DATA RECORDS
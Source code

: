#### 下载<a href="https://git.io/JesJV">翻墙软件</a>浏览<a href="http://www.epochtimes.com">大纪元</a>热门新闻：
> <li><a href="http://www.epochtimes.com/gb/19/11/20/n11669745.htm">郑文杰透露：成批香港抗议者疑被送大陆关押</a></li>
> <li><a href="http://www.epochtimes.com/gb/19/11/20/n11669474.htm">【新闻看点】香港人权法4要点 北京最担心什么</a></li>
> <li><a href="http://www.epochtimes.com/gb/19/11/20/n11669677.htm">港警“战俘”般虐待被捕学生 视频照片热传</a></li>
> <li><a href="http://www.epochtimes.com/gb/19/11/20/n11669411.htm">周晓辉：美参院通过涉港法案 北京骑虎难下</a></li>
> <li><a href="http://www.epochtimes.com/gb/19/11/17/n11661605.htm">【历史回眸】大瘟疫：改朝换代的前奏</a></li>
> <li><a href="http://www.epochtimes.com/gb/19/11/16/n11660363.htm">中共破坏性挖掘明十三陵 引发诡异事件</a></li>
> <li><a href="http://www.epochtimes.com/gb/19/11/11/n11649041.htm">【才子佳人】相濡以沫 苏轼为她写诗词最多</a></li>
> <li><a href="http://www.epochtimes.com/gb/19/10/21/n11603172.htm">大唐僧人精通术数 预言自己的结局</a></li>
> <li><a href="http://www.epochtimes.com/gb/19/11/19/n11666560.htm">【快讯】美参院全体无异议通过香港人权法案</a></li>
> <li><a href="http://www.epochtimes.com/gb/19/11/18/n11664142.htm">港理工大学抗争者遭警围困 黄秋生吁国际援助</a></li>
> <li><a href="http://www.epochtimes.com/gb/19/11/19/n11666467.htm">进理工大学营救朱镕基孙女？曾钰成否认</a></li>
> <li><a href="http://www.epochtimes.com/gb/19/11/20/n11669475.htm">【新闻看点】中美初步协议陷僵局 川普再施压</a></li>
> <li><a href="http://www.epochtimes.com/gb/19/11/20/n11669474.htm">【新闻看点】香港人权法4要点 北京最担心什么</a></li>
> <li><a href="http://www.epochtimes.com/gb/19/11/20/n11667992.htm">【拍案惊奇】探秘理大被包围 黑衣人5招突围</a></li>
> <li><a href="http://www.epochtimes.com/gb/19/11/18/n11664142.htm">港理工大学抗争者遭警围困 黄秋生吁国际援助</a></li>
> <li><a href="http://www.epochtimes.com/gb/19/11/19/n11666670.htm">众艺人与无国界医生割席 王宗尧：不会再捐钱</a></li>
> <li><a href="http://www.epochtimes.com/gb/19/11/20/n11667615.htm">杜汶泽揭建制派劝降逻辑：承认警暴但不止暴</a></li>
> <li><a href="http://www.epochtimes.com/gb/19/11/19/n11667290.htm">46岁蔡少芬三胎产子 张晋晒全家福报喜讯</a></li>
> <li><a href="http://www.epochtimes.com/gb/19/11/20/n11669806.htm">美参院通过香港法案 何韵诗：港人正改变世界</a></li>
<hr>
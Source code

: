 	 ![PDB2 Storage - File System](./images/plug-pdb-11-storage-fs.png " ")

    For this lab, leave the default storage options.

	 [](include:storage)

TASK STATEMENT
The whole listing should be copied verbatim.

WRITTEN SOLUTION
Source code

:#### 下载<a href="https://git.io/JesJV">翻墙软件</a>浏览<a href="http://www.epochtimes.com">大纪元</a>热门新闻：
> <li><a href="http://www.epochtimes.com/gb/19/11/20/n11669745.htm">郑文杰透露：成批香港抗议者疑被送大陆关押</a></li>
> <li><a href="http://www.epochtimes.com/gb/19/11/20/n11669474.htm">【新闻看点】香港人权法4要点 北京最担心什么</a></li>
> <li><a href="http://www.epochtimes.com/gb/19/11/20/n11669677.htm">港警“战俘”般虐待被捕学生 视频照片热传</a></li>
> <li><a href="http://www.epochtimes.com/gb/19/11/20/n11669411.htm">周晓辉：美参院通过涉港法案 北京骑虎难下</a></li>
> <li><a href="http://www.epochtimes.com/gb/19/11/17/n11661605.htm">【历史回眸】大瘟疫：改朝换代的前奏</a></li>
> <li><a href="http://www.epochtimes.com/gb/19/11/16/n11660363.htm">中共破坏性挖掘明十三陵 引发诡异事件</a></li>
> <li><a href="http://www.epochtimes.com/gb/19/11/11/n11649041.htm">【才子佳人】相濡以沫 苏轼为她写诗词最多</a></li>
> <li><a href="http://www.epochtimes.com/gb/19/10/21/n11603172.htm">大唐僧人精通术数 预言自己的结局</a></li>
> <li><a href="http://www.epochtimes.com/gb/19/11/19/n11666560.htm">【快讯】美参院全体无异议通过香港人权法案</a></li>
> <li><a href="http://www.epochtimes.com/gb/19/11/18/n11664142.htm">港理工大学抗争者遭警围困 黄秋生吁国际援助</a></li>
> <li><a href="http://www.epochtimes.com/gb/19/11/19/n11666467.htm">进理工大学营救朱镕基孙女？曾钰成否认</a></li>
> <li><a href="http://www.epochtimes.com/gb/19/11/20/n11669475.htm">【新闻看点】中美初步协议陷僵局 川普再施压</a></li>
> <li><a href="http://www.epochtimes.com/gb/19/11/20/n11669474.htm">【新闻看点】香港人权法4要点 北京最担心什么</a></li>
> <li><a href="http://www.epochtimes.com/gb/19/11/20/n11667992.htm">【拍案惊奇】探秘理大被包围 黑衣人5招突围</a></li>
> <li><a href="http://www.epochtimes.com/gb/19/11/18/n11664142.htm">港理工大学抗争者遭警围困 黄秋生吁国际援助</a></li>
> <li><a href="http://www.epochtimes.com/gb/19/11/19/n11666670.htm">众艺人与无国界医生割席 王宗尧：不会再捐钱</a></li>
> <li><a href="http://www.epochtimes.com/gb/19/11/20/n11667615.htm">杜汶泽揭建制派劝降逻辑：承认警暴但不止暴</a></li>
> <li><a href="http://www.epochtimes.com/gb/19/11/19/n11667290.htm">46岁蔡少芬三胎产子 张晋晒全家福报喜讯</a></li>
> <li><a href="http://www.epochtimes.com/gb/19/11/20/n11669806.htm">美参院通过香港法案 何韵诗：港人正改变世界</a></li>
<hr>
Source code

: 	 ![PDB2 Storage - File System](./images/plug-pdb-11-storage-fs.png " ")

    For this lab, leave the default storage options.

	 [](include:storage)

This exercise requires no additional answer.